We had some great discussions, and I probably learned more from those bright, engaged students than they learned from me. But the absolute highlight was getting a sneak peek into the entire curriculum, which included a lesson called “Nonfiction Taxonomy.”
Taxonomy? Hmm. Sound a whole lot like one of my pet projects—developing a nonfiction family tree, doesn’t it? So I plunged into that lesson craving insight.
It turns out that Marc and his Uncommon Corps colleagues have developed a brand new, totally amazing system for classifying children’s nonfiction. It’s basically accomplishes what I had in mind with my nonfiction family tree, but the Uncommon Corp is light years ahead of my feeble attempt to get a handle on the broad range of nonfiction currently being published for young readers.
The Uncommon Corps has come up with seven broad categories for classifying nonfiction for children and they have graciously given me permission to share it here.
Data: In more friendly terms, you might call this category Fasts Facts.
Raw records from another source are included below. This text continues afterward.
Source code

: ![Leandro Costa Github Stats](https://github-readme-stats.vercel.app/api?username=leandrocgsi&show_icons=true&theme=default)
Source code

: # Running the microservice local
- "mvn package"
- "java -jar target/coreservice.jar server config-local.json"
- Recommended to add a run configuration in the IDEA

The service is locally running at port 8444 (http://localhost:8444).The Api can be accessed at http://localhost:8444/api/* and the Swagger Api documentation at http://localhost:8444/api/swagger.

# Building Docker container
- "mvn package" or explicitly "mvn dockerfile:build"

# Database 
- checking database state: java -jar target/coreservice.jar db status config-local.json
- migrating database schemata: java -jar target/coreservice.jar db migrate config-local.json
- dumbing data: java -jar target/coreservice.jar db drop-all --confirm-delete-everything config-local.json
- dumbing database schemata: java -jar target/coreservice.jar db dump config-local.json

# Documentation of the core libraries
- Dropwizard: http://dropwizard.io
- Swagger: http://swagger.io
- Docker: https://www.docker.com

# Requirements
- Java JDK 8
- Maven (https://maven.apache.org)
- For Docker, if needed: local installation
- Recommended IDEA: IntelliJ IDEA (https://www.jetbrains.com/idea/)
It includes Eyewitness Books, The Guinness Book of World Records, and my own book Animal Grossapedia. These are the concise, fact-filled books that groups of boys love to read together and discuss.
Expository: You might call this category Facts Plus because the facts are interwoven into a content-area explanation. This is could be considered “traditional” nonfiction in some ways, but there's nothing old-fashioned about today’s expository titles. Their engaging text and rich, dynamic art and design are sure to delight as well as inform young readers.
Narrative: This is a category we’ve heard a lot (I mean A LOT) about in the last few years. It’s the current darling of awards committees. Narrative titles present facts in the form of a true story with a narrative arc.
As you learn about the next few categories, I think you’ll see that some of the books that have been lumped into the narrative category should really be thought about on their own terms, based on the author's approach to the information.
Disciplinary Thinking: These books reveal how scientists and historians go about their work, how they evaluate evidence and form theories. The structure could be narrative, but it usually isn't. This category might also be called something like Experts at Work. Scientists in the Field books are the perfect example, but there are plenty of other examples. Skull by Mark Aronson is one that immediately comes to mind.
Inquiry: This category could also be called Ask and Answer. In these books, the author raises a question or a group of related questions and then seeks the answer. Sally Walker’s Written in Bone and What Bluebirds Do by Pamela F. Kirby are great examples.
Interpretation: For these books, authors research a topic widely, find their own meaning in the information, and present the content from that point of view. Charles and Emma by Deborah Heiligman is the first title that leaps to mind, but I’d also put books like Those Rebels, Tom and John by Barbara Kerley in this category. I think we’ll see more of these books in the future because this type of presentation directly supports Common Core.
Action: This is category offers a separate spot for titles that invite young readers to take action. The most obvious examples include Citizen Scientists by Loree Griffin Burns and the Science Play series by Vicki Cobb.
This post is getting long, so I’m going to look more closely at each of these categories in the next few weeks. But before I go, I wanted to show you how I would place these seven categories on my brand-spanking-new nonfiction family tree.
The branching is based on commonalities I see between the various kinds of books and how they may have evolved in reaction to advances in technology and market conditions. As always, my tree is a work in progress, but I’m feeling better about it all the time.